I’m going to work using these techniques, trying to improve also the HDR creation process, which seems to be a weak point (probably due to the increase in mpixel of the current cameras) and the align function. Eventually, I will work on the GUI too…

OpenMP vs. SSE

Let me say a thing: I’m not against OpenMP! I think it’s a wonderful tool and I did use it in the past for several reasons, but I simply didn’t like how it was used in the Mantiuk06 implementation. In fact, most of the OpenMP directives in the code where just basic stuff, throw in the play just to see what happens. I don’t say that it was useless: there is a reasonable speed up in using OpenMP against a plain implementation, but it was the wrong technology to respond to the demand of better performance. Why? Because OpenMP was used on vectors, where SSE instructions are a tailored solution for this kind of problem and can achieve an higher speed up. So I decided to prove myself this idea and I took a piece of code from Mantiuk06 and I’ve tried to implement it in a couple of different why:

  • Plain implementation: let the compiler achieve the best it can!
  • OpenMP: more or less the plain implementation, but with an omp parallel for (exactly as it was found in Mantiuk06);
  • SSE: vectorized implementation using Intel SSE Intrinsics;
  • Apple Accelerate: basically an SSE implementation made by Apple for Apple Hardware.

The result confirmed my intuition and the SSE implementation was the faster in 3 different scenarios: only simulation running; one other high demanding process competing for the processor; two others high demanding processes competing with the simulation. This is why I disabled OpenMP in Luminance 2.0.1 (removing also annoying faults during Mantiuk06) and why the next version will use SSE. Graphs can be found here.

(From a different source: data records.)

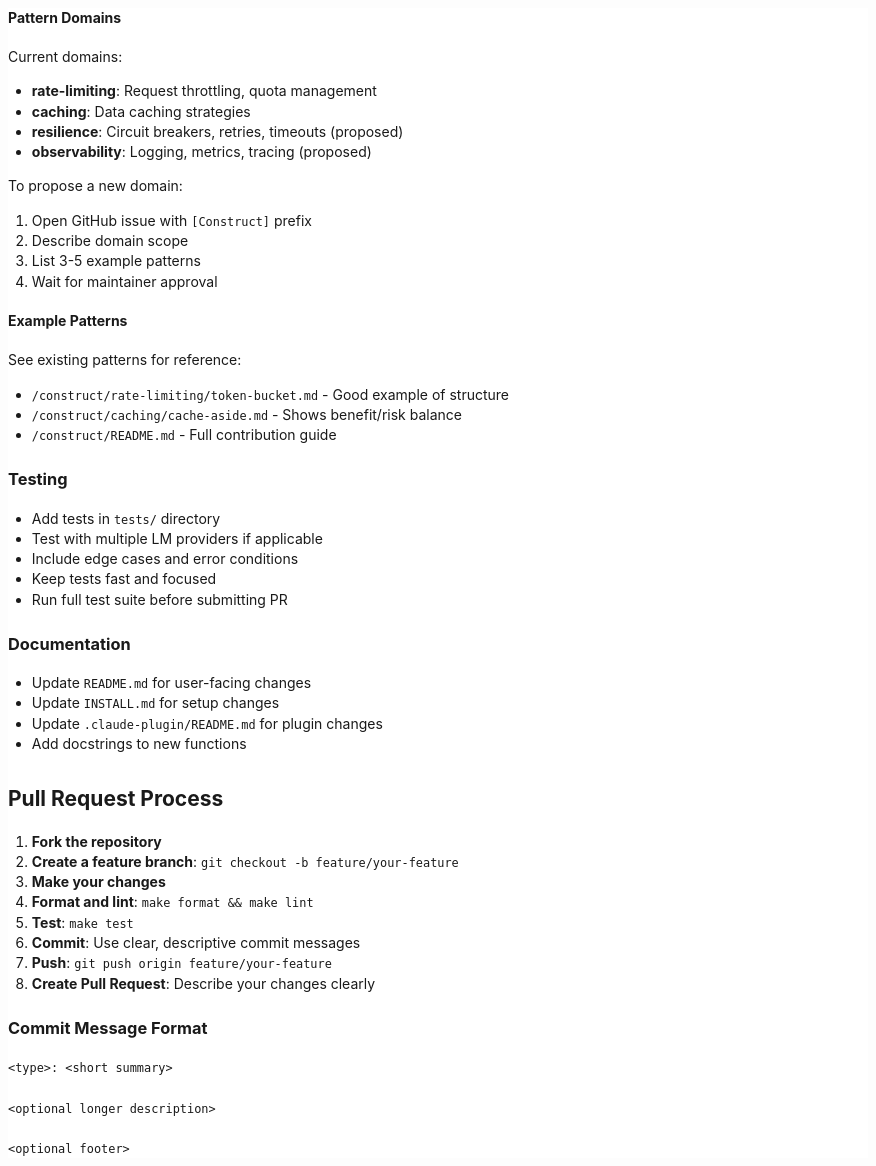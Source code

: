 #### Pattern Domains

Current domains:
- **rate-limiting**: Request throttling, quota management
- **caching**: Data caching strategies
- **resilience**: Circuit breakers, retries, timeouts (proposed)
- **observability**: Logging, metrics, tracing (proposed)

To propose a new domain:
1. Open GitHub issue with `[Construct]` prefix
2. Describe domain scope
3. List 3-5 example patterns
4. Wait for maintainer approval

#### Example Patterns

See existing patterns for reference:
- `/construct/rate-limiting/token-bucket.md` - Good example of structure
- `/construct/caching/cache-aside.md` - Shows benefit/risk balance
- `/construct/README.md` - Full contribution guide

### Testing

- Add tests in `tests/` directory
- Test with multiple LM providers if applicable
- Include edge cases and error conditions
- Keep tests fast and focused
- Run full test suite before submitting PR

### Documentation

- Update `README.md` for user-facing changes
- Update `INSTALL.md` for setup changes
- Update `.claude-plugin/README.md` for plugin changes
- Add docstrings to new functions

## Pull Request Process

1. **Fork the repository**
2. **Create a feature branch**: `git checkout -b feature/your-feature`
3. **Make your changes**
4. **Format and lint**: `make format && make lint`
5. **Test**: `make test`
6. **Commit**: Use clear, descriptive commit messages
7. **Push**: `git push origin feature/your-feature`
8. **Create Pull Request**: Describe your changes clearly

### Commit Message Format

```
<type>: <short summary>

<optional longer description>

<optional footer>
```
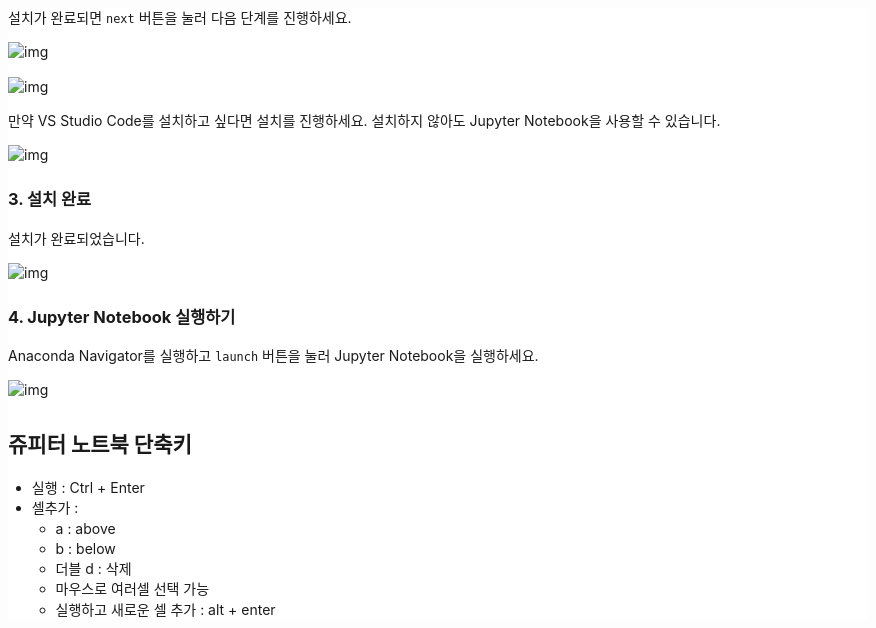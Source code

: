 설치가 완료되면 `next` 버튼을 눌러 다음 단계를 진행하세요.

![img](https://d2mxuefqeaa7sj.cloudfront.net/s_2CE0F393885238A899D7FDDB544939FF091DC024D02A75A0F430AE72482E188A_1551103122128_+2019-02-25++10.16.19.png)

![img](https://d2mxuefqeaa7sj.cloudfront.net/s_2CE0F393885238A899D7FDDB544939FF091DC024D02A75A0F430AE72482E188A_1551103122120_+2019-02-25++10.37.01.png)

만약 VS Studio Code를 설치하고 싶다면 설치를 진행하세요. 설치하지 않아도 Jupyter Notebook을 사용할 수 있습니다.

![img](https://d2mxuefqeaa7sj.cloudfront.net/s_2CE0F393885238A899D7FDDB544939FF091DC024D02A75A0F430AE72482E188A_1551103122113_+2019-02-25++10.37.12.png)

### 3. 설치 완료

설치가 완료되었습니다.

![img](https://d2mxuefqeaa7sj.cloudfront.net/s_2CE0F393885238A899D7FDDB544939FF091DC024D02A75A0F430AE72482E188A_1551103122100_+2019-02-25++10.37.18.png)

### 4. Jupyter Notebook 실행하기

Anaconda Navigator를 실행하고 `launch` 버튼을 눌러 Jupyter Notebook을 실행하세요.

![img](https://d2mxuefqeaa7sj.cloudfront.net/s_2CE0F393885238A899D7FDDB544939FF091DC024D02A75A0F430AE72482E188A_1551103122213_+2019-02-25++10.50.03.png)

## 쥬피터 노트북 단축키

- 실행 : Ctrl + Enter
- 셀추가 : 
  - a : above
  - b : below
  - 더블 d : 삭제
  - 마우스로 여러셀 선택 가능
  - 실행하고 새로운 셀 추가 : alt + enter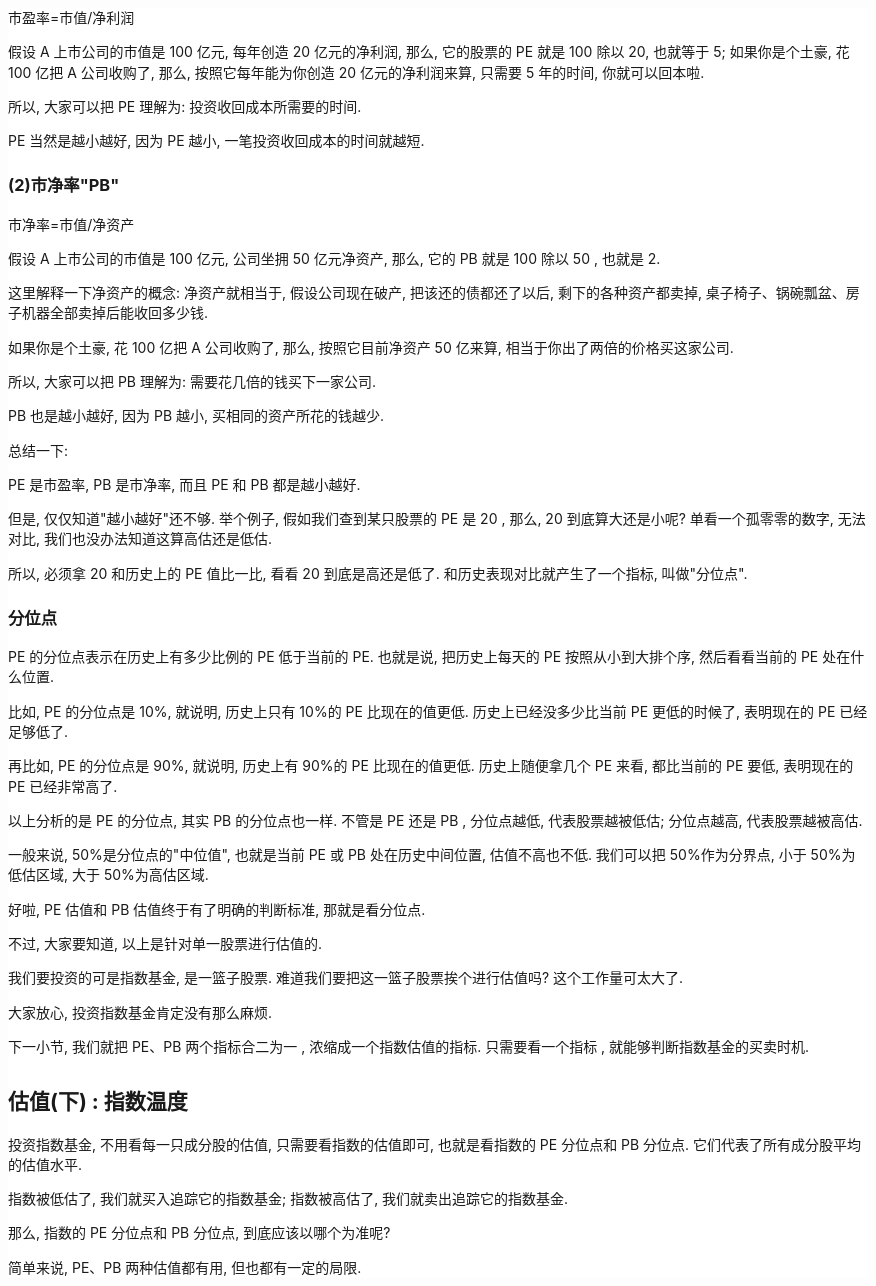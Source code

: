 市盈率=市值/净利润

假设 A 上市公司的市值是 100 亿元, 每年创造 20 亿元的净利润, 那么, 它的股票的 PE 就是 100 除以 20, 也就等于 5; 如果你是个土豪, 花 100 亿把 A 公司收购了, 那么, 按照它每年能为你创造 20 亿元的净利润来算, 只需要 5 年的时间, 你就可以回本啦.

所以, 大家可以把 PE 理解为: 投资收回成本所需要的时间.

PE 当然是越小越好, 因为 PE 越小, 一笔投资收回成本的时间就越短.

### (2)市净率"PB"

市净率=市值/净资产

假设 A 上市公司的市值是 100 亿元, 公司坐拥 50 亿元净资产, 那么, 它的 PB 就是 100 除以 50 , 也就是 2.

这里解释一下净资产的概念: 净资产就相当于, 假设公司现在破产, 把该还的债都还了以后, 剩下的各种资产都卖掉, 桌子椅子、锅碗瓢盆、房子机器全部卖掉后能收回多少钱.

如果你是个土豪, 花 100 亿把 A 公司收购了, 那么, 按照它目前净资产 50 亿来算, 相当于你出了两倍的价格买这家公司.

所以, 大家可以把 PB 理解为: 需要花几倍的钱买下一家公司.

PB 也是越小越好, 因为 PB 越小, 买相同的资产所花的钱越少.

总结一下:

PE 是市盈率, PB 是市净率, 而且 PE 和 PB 都是越小越好.

但是, 仅仅知道"越小越好"还不够. 举个例子, 假如我们查到某只股票的 PE 是 20 , 那么, 20 到底算大还是小呢? 单看一个孤零零的数字, 无法对比, 我们也没办法知道这算高估还是低估.

所以, 必须拿 20 和历史上的 PE 值比一比, 看看 20 到底是高还是低了. 和历史表现对比就产生了一个指标, 叫做"分位点".

### 分位点

PE 的分位点表示在历史上有多少比例的 PE 低于当前的 PE. 也就是说, 把历史上每天的 PE 按照从小到大排个序, 然后看看当前的 PE 处在什么位置.

比如, PE 的分位点是 10%, 就说明, 历史上只有 10%的 PE 比现在的值更低. 历史上已经没多少比当前 PE 更低的时候了, 表明现在的 PE 已经足够低了.

再比如, PE 的分位点是 90%, 就说明, 历史上有 90%的 PE 比现在的值更低. 历史上随便拿几个 PE 来看, 都比当前的 PE 要低, 表明现在的 PE 已经非常高了.

以上分析的是 PE 的分位点, 其实 PB 的分位点也一样. 不管是 PE 还是 PB , 分位点越低, 代表股票越被低估; 分位点越高, 代表股票越被高估.

一般来说, 50%是分位点的"中位值", 也就是当前 PE 或 PB 处在历史中间位置, 估值不高也不低. 我们可以把 50%作为分界点, 小于 50%为低估区域, 大于 50%为高估区域.

好啦, PE 估值和 PB 估值终于有了明确的判断标准, 那就是看分位点.

不过, 大家要知道, 以上是针对单一股票进行估值的.

我们要投资的可是指数基金, 是一篮子股票. 难道我们要把这一篮子股票挨个进行估值吗? 这个工作量可太大了.

大家放心, 投资指数基金肯定没有那么麻烦.

下一小节, 我们就把 PE、PB 两个指标合二为一 , 浓缩成一个指数估值的指标. 只需要看一个指标 , 就能够判断指数基金的买卖时机.

## 估值(下) : 指数温度

投资指数基金, 不用看每一只成分股的估值, 只需要看指数的估值即可, 也就是看指数的 PE 分位点和 PB 分位点. 它们代表了所有成分股平均的估值水平.

指数被低估了, 我们就买入追踪它的指数基金; 指数被高估了, 我们就卖出追踪它的指数基金.

那么, 指数的 PE 分位点和 PB 分位点, 到底应该以哪个为准呢?

简单来说, PE、PB 两种估值都有用, 但也都有一定的局限.
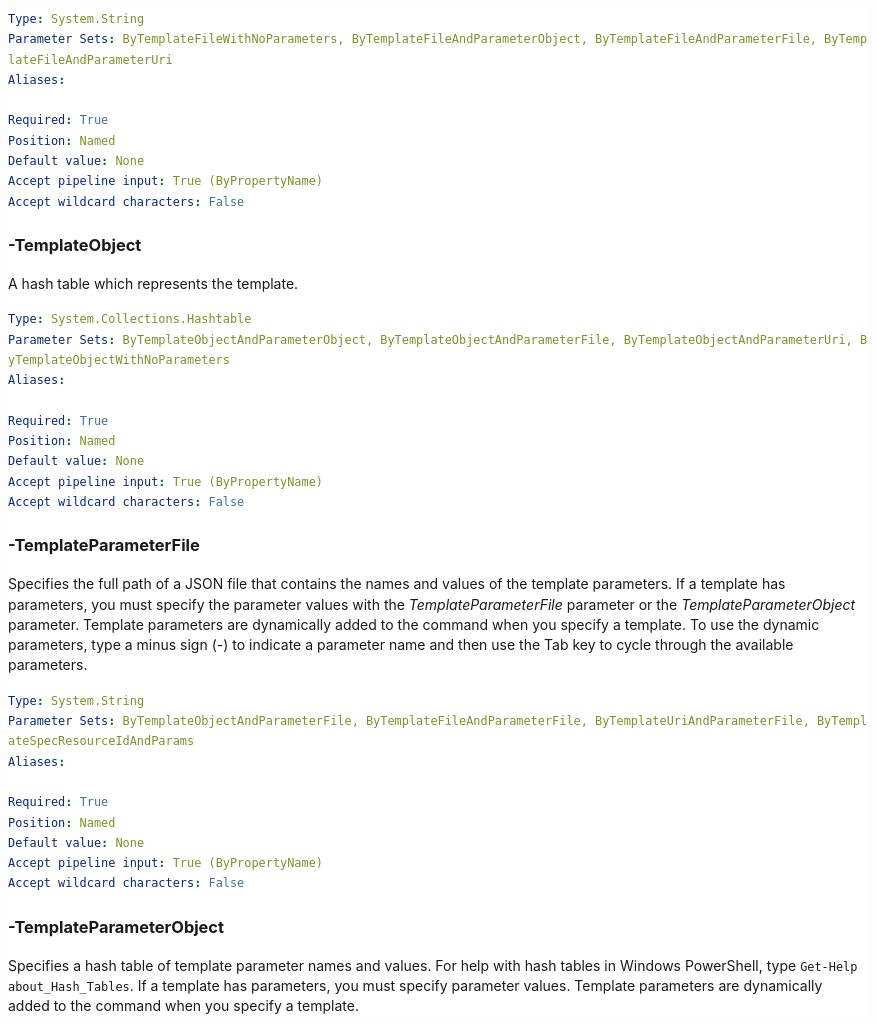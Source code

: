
 ```yaml
Type: System.String
Parameter Sets: ByTemplateFileWithNoParameters, ByTemplateFileAndParameterObject, ByTemplateFileAndParameterFile, ByTemplateFileAndParameterUri
Aliases:

Required: True
Position: Named
Default value: None
Accept pipeline input: True (ByPropertyName)
Accept wildcard characters: False
```

### -TemplateObject
A hash table which represents the template.

```yaml
Type: System.Collections.Hashtable
Parameter Sets: ByTemplateObjectAndParameterObject, ByTemplateObjectAndParameterFile, ByTemplateObjectAndParameterUri, ByTemplateObjectWithNoParameters
Aliases:

Required: True
Position: Named
Default value: None
Accept pipeline input: True (ByPropertyName)
Accept wildcard characters: False
```

### -TemplateParameterFile
Specifies the full path of a JSON file that contains the names and values of the template parameters.
If a template has parameters, you must specify the parameter values with the *TemplateParameterFile* parameter or the *TemplateParameterObject* parameter.
Template parameters are dynamically added to the command when you specify a template.
To use the dynamic parameters, type a minus sign (-) to indicate a parameter name and then use the Tab key to cycle through the available parameters.

```yaml
Type: System.String
Parameter Sets: ByTemplateObjectAndParameterFile, ByTemplateFileAndParameterFile, ByTemplateUriAndParameterFile, ByTemplateSpecResourceIdAndParams
Aliases:

Required: True
Position: Named
Default value: None
Accept pipeline input: True (ByPropertyName)
Accept wildcard characters: False
```

### -TemplateParameterObject
Specifies a hash table of template parameter names and values.
For help with hash tables in Windows PowerShell, type `Get-Help about_Hash_Tables`.
If a template has parameters, you must specify parameter values.
Template parameters are dynamically added to the command when you specify a template.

Luminance HDR 2.0.1: Windows Release

Here it is, the Windows Release of Luminance 2.0.1-1. While I was working at this release, I’ve found a bug in the memory management of Mantiuk (Thanks Franco). Hopefully, it should be fine now.

Download the new release and let me know if it works fine for you. If it doesn’t behave in the correct way, fill a bug in the Tracker showing exactly what you do to raise the problem.

[ Download here ]

Luminance HDR 2.0.1

After a long search, I’ve found what the error in LuminanceHDR was. And I fixed it!
Currently, the new 2.0.1 is just a general fix of the TM operators. This will make the output exactly equivalent to the one we used to have with qtpfsgui 1.9.3 (in some cases, even better).
This release includes the first Mac OS X edition of the 2.0.X branch and I expect a lot of feedback on it! A Windows version will be available soon (hopefully Giuseppe will make it for us soon). Obviously, for the Linux huggers, source code is ready for you to be compiled.

My plan for the future releases is:

  • go thru the bugs still open on the Tracker and try to fix as much as I can;
  • improve the Mac OS X build, using Apple libraries wherever it is possible, in order to improve throughput and overall user experience;
  • improve memory management, in order to avoid unneeded swap and crashes;
  • improve the user interface, trying to make it more understandable for the average user.

I would like to say thank you to Axel Voitier (patch on a critical race in the Mantiuk06 operator) and Elizabeth Oldham (patch that enables or disables UI features). Their help made LuminanceHDR better.